Develop process to transfer data from existing paper charts to electronic health records. Many practices tend toward one extreme or the other when considering the transfer of paper chart data, choosing to transfer everything from the paper record—or nothing at all. Consider trying to find a middle ground, working with the physician(s) to determine what data should be scanned or pre-loaded (entered into data fields) to promote efficiency. Routing the paper chart with the patient on the first few electronically documented visits can help providers identify necessary data to be scanned/in-put. Remember that scanned documents are just images, whereas preloaded data can be modified or used in reports, letters, graphs, etc. If the practice decides to scan documents into electronic records, consider the speed and functionality of the current office scanner. It may be worth investing in a high-speed, duplex scanner with a multipage feed option. Additionally, give careful consideration to the resolution of the scanned documents. Providers and staff will need a high enough resolution to ensure the data will be legible, but not so high that the files are unnecessarily large, requiring extensive electronic storage capacity.

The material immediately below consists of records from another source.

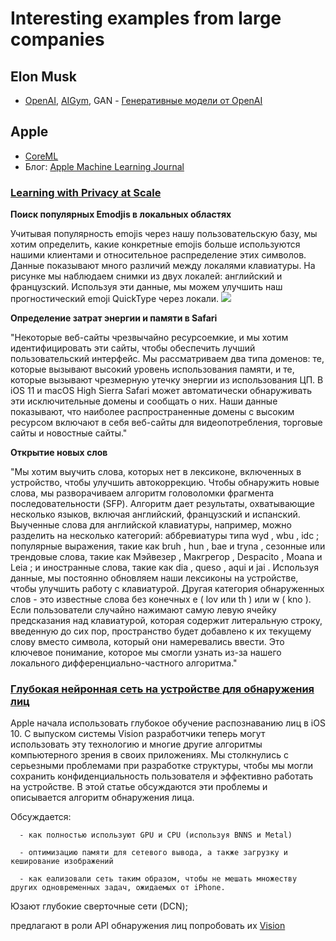 # Interesting examples from large companies

## Elon Musk
  - [OpenAI](https://www.imena.ua/blog/inside-openai/), [AIGym](https://habrahabr.ru/company/newprolab/blog/343834/), GAN - [Генеративные модели от OpenAI](https://habrahabr.ru/company/wunderfund/blog/334568/) 
  
## Apple
  - [CoreML](https://habrahabr.ru/company/mobileup/blog/332500/)
  - Блог: [Apple Machine Learning Journal](https://machinelearning.apple.com)  
### [Learning with Privacy at Scale](https://machinelearning.apple.com/2017/12/06/learning-with-privacy-at-scale.html)

**Поиск популярных Emodjis в локальных областях**

Учитывая популярность emojis через нашу пользовательскую базу, мы хотим определить, какие конкретные emojis больше используются нашими клиентами и относительное распределение этих символов.
Данные показывают много различий между локалями клавиатуры. На рисунке мы наблюдаем снимки из двух локалей: английский и французский. Используя эти данные, мы можем улучшить наш прогностический emoji QuickType через локали.
![](https://machinelearning.apple.com/images/journals/learning-with-privacy-at-scale/emojitogether_large_2x.png)

**Определение затрат энергии и памяти в Safari**

"Некоторые веб-сайты чрезвычайно ресурсоемкие, и мы хотим идентифицировать эти сайты, чтобы обеспечить лучший пользовательский интерфейс. Мы рассматриваем два типа доменов: те, которые вызывают высокий уровень использования памяти, и те, которые вызывают чрезмерную утечку энергии из использования ЦП. В iOS 11 и macOS High Sierra Safari может автоматически обнаруживать эти исключительные домены и сообщать о них. Наши данные показывают, что наиболее распространенные домены с высоким ресурсом включают в себя веб-сайты для видеопотребления, торговые сайты и новостные сайты."

**Открытие новых слов**

"Мы хотим выучить слова, которых нет в лексиконе, включенных в устройство, чтобы улучшить автокоррекцию. Чтобы обнаружить новые слова, мы разворачиваем алгоритм головоломки фрагмента последовательности (SFP).
Алгоритм дает результаты, охватывающие несколько языков, включая английский, французский и испанский. Выученные слова для английской клавиатуры, например, можно разделить на несколько категорий: аббревиатуры типа wyd , wbu , idc ; популярные выражения, такие как bruh , hun , bae и tryna , сезонные или трендовые слова, такие как Мэйвезер , Макгрегор , Despacito , Moana и Leia ; и иностранные слова, такие как dia , queso , aqui и jai . Используя данные, мы постоянно обновляем наши лексиконы на устройстве, чтобы улучшить работу с клавиатурой.
Другая категория обнаруженных слов - это известные слова без конечных e ( lov или th ) или w ( kno ). Если пользователи случайно нажимают самую левую ячейку предсказания над клавиатурой, которая содержит литеральную строку, введенную до сих пор, пространство будет добавлено к их текущему слову вместо символа, который они намеревались ввести. Это ключевое понимание, которое мы смогли узнать из-за нашего локального дифференциально-частного алгоритма."

### [Глубокая нейронная сеть на устройстве для обнаружения лиц](https://machinelearning.apple.com/2017/11/16/face-detection.html)

Apple начала использовать глубокое обучение распознаванию лиц в iOS 10. С выпуском системы Vision разработчики теперь могут использовать эту технологию и многие другие алгоритмы компьютерного зрения в своих приложениях. Мы столкнулись с серьезными проблемами при разработке структуры, чтобы мы могли сохранить конфиденциальность пользователя и эффективно работать на устройстве. В этой статье обсуждаются эти проблемы и описывается алгоритм обнаружения лица.

Обсуждается: 

      - как полностью используют GPU и CPU (используя BNNS и Metal)

      - оптимизацию памяти для сетевого вывода, а также загрузку и кеширование изображений

      - как еализовали сеть таким образом, чтобы не мешать множеству других одновременных задач, ожидаемых от iPhone.

Юзают глубокие сверточные сети (DCN);

предлагают в роли API обнаружения лиц попробовать их [Vision](https://developer.apple.com/documentation/vision)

Discuss efficiency issues with other practices. If the practice is struggling with efficient processes, it may be beneficial to talk to (or visit) other practices that are using the same EHR software. Remember that what works for one practice may not work for another, but exposure to different adaptation methods and processes may help correct various issues.
After implementation, focus on restoring office and provider productivity. Reaching pre-implementation productivity levels can be challenging within a few months of the transition. If the practice is struggling to reach a specific threshold, this may indicate the need for a scribe, additional staff training on EHR use, re-engineering of additional processes, modifications to the exam templates, the addition of data entry terminals, or a more general scheduling issue.
Practice administrators play an integral role in helping their practices with the transition into EHR systems. Teams can focus on how the practice utilizes the EHR system, and changes can be made to increase the office’s flow and efficiency. By analyzing the changes that need to be made and implementing new protocols, the clinical experience for the patient, provider, and staff can be improved.